▶ **The problem**: From the data below, copy out every line in which the word "SeoYunnn" occurs.

[Source texts of formatted documents]
= = = = =

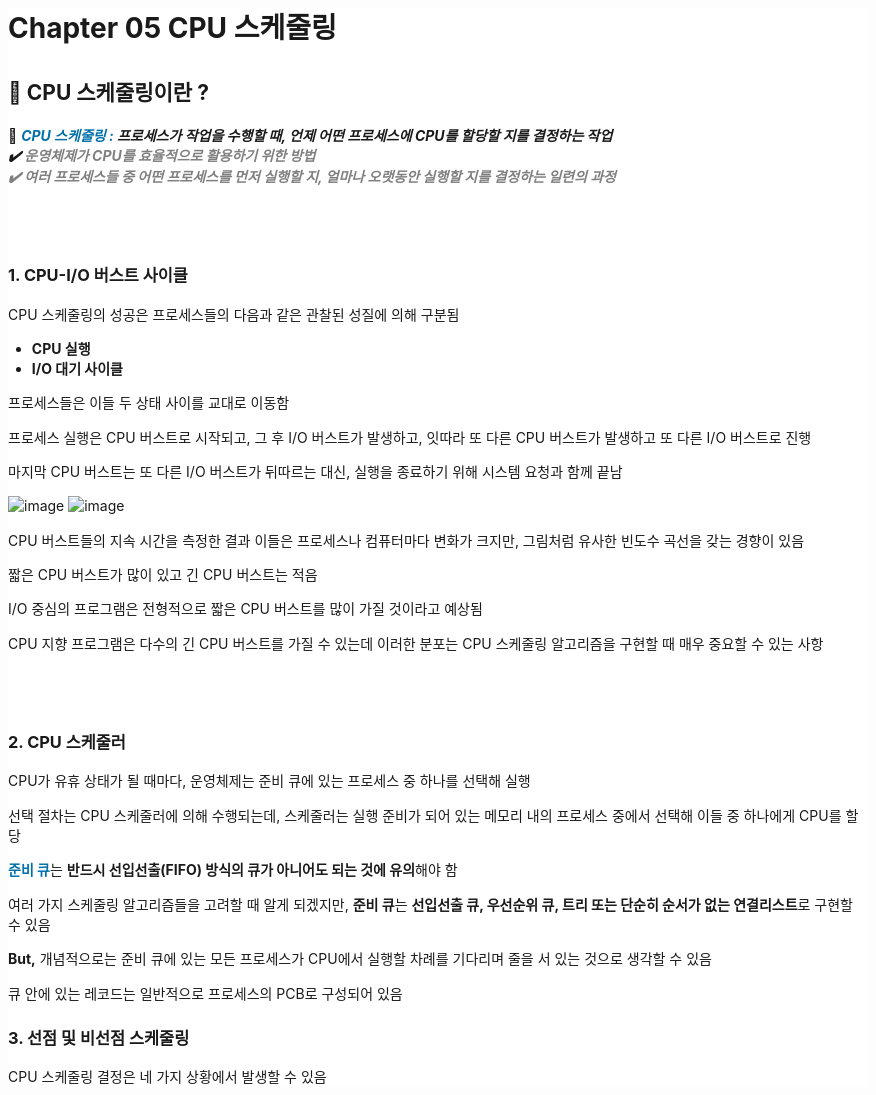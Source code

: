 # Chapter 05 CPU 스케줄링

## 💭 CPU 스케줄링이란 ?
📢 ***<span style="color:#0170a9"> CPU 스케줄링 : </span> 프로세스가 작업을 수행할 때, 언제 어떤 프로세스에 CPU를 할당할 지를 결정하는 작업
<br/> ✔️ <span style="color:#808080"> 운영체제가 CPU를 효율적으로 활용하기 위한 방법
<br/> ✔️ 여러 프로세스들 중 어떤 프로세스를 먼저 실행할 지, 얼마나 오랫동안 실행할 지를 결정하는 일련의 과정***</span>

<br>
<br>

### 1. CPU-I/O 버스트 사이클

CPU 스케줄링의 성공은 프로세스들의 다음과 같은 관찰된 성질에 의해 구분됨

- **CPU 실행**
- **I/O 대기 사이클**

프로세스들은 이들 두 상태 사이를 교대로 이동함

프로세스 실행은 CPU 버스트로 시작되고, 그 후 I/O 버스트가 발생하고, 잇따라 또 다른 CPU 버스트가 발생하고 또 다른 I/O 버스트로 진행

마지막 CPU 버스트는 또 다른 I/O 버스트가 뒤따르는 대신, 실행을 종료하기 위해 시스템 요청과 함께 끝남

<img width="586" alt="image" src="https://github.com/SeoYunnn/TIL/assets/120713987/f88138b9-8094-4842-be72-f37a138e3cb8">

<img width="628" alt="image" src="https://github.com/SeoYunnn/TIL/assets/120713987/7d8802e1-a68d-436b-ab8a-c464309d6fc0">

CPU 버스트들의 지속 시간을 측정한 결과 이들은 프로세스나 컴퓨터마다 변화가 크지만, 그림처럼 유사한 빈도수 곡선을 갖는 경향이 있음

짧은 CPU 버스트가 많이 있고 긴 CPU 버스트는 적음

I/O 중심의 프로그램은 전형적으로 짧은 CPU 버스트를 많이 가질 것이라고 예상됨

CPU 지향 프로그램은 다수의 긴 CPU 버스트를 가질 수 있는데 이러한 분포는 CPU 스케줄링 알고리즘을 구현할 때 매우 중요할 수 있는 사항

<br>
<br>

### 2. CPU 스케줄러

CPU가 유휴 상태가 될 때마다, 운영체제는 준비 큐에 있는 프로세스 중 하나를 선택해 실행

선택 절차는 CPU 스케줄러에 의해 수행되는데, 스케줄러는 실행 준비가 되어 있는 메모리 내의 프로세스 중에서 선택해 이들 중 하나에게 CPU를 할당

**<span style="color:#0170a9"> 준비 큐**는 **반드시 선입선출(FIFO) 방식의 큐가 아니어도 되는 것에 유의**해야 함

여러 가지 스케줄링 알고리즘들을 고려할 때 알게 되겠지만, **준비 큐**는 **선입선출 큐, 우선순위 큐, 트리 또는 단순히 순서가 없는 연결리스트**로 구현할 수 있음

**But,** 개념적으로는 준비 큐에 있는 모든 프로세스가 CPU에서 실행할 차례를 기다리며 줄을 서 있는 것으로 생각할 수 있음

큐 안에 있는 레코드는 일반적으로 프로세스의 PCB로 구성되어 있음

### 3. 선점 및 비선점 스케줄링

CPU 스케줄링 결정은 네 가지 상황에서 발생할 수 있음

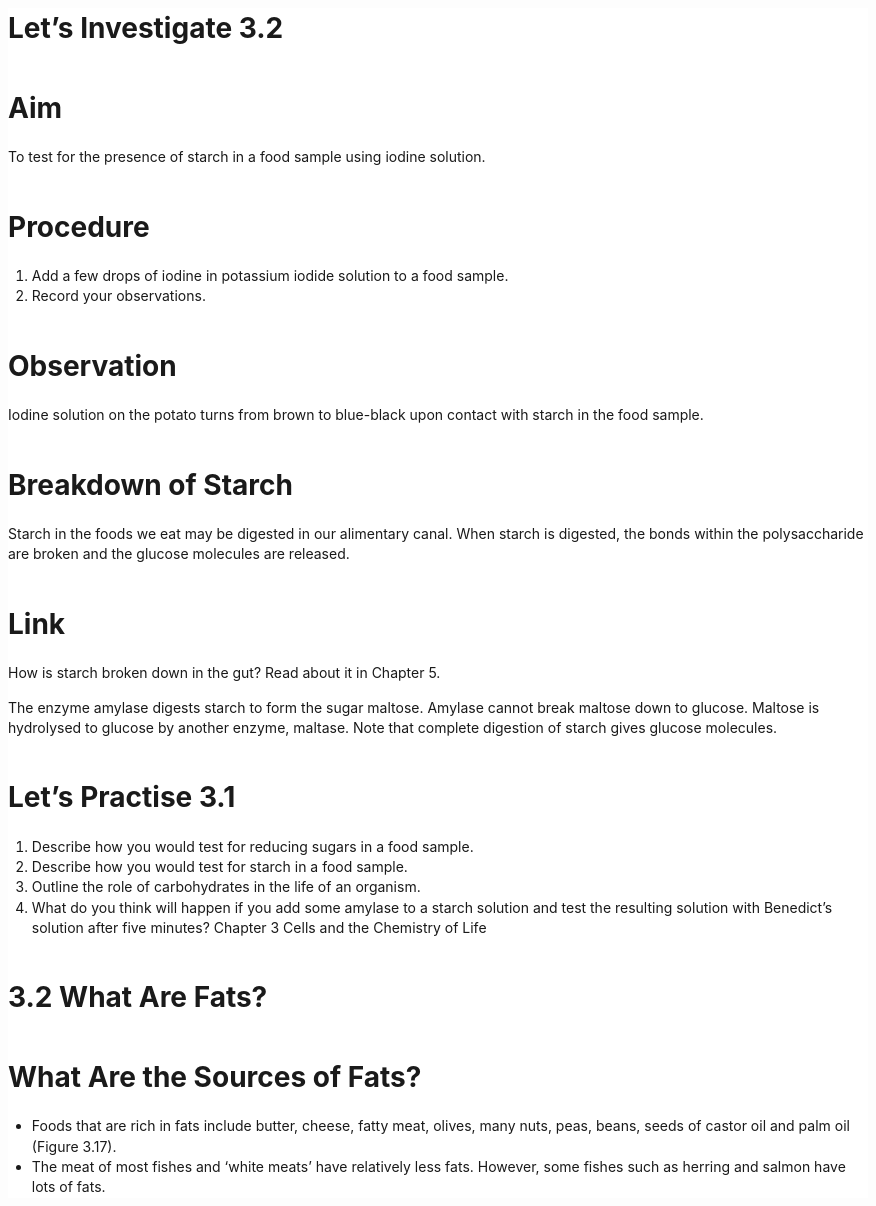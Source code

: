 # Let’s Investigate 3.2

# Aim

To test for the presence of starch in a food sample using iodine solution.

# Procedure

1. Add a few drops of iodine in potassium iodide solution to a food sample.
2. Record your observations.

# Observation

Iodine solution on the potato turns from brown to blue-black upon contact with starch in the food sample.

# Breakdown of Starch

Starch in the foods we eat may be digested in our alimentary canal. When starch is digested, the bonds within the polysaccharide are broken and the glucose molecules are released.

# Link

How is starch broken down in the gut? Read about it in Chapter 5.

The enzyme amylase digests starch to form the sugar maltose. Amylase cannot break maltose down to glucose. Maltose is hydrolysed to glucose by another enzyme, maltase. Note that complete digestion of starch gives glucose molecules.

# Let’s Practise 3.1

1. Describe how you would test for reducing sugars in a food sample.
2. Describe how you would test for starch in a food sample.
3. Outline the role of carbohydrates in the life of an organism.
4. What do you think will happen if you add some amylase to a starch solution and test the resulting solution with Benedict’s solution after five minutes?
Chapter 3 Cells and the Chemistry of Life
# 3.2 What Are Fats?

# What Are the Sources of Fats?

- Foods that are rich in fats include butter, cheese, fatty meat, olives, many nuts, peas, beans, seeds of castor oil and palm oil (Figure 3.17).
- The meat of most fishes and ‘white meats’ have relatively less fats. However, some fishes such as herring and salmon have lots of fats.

= = = = =

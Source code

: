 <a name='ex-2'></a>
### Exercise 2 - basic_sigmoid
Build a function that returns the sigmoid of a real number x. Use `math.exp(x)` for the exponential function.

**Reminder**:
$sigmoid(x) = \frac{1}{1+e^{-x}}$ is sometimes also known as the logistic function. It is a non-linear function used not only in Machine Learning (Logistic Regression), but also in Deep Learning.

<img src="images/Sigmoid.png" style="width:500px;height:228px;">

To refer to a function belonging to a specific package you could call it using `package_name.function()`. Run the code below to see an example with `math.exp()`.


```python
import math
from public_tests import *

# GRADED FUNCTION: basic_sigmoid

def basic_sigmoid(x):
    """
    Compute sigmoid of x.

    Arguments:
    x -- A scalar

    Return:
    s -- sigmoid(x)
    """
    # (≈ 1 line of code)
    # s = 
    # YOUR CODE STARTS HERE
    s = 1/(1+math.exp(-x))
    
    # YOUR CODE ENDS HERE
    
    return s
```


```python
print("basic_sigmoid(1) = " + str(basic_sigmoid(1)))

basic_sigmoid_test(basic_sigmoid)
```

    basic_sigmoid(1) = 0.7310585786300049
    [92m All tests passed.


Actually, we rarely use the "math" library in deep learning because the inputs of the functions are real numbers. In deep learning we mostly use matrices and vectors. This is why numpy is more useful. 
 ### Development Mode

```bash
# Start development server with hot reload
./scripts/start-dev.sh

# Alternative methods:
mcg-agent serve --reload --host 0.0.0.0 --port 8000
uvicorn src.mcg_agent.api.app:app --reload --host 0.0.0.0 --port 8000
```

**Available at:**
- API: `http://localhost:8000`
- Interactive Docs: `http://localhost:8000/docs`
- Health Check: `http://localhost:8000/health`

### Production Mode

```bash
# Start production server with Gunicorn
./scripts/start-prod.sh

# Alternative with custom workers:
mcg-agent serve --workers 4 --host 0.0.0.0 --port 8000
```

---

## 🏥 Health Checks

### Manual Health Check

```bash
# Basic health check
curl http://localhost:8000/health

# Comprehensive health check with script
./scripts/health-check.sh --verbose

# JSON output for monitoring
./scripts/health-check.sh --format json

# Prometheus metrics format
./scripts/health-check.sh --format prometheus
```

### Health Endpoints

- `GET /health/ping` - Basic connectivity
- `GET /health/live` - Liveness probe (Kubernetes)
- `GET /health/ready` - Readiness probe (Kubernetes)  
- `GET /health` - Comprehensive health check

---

= = = = =

▶ **Solution**:
<img width="586" alt="image" src="https://github.com/SeoYunnn/TIL/assets/120713987/f88138b9-8094-4842-be72-f37a138e3cb8">
<img width="628" alt="image" src="https://github.com/SeoYunnn/TIL/assets/120713987/7d8802e1-a68d-436b-ab8a-c464309d6fc0">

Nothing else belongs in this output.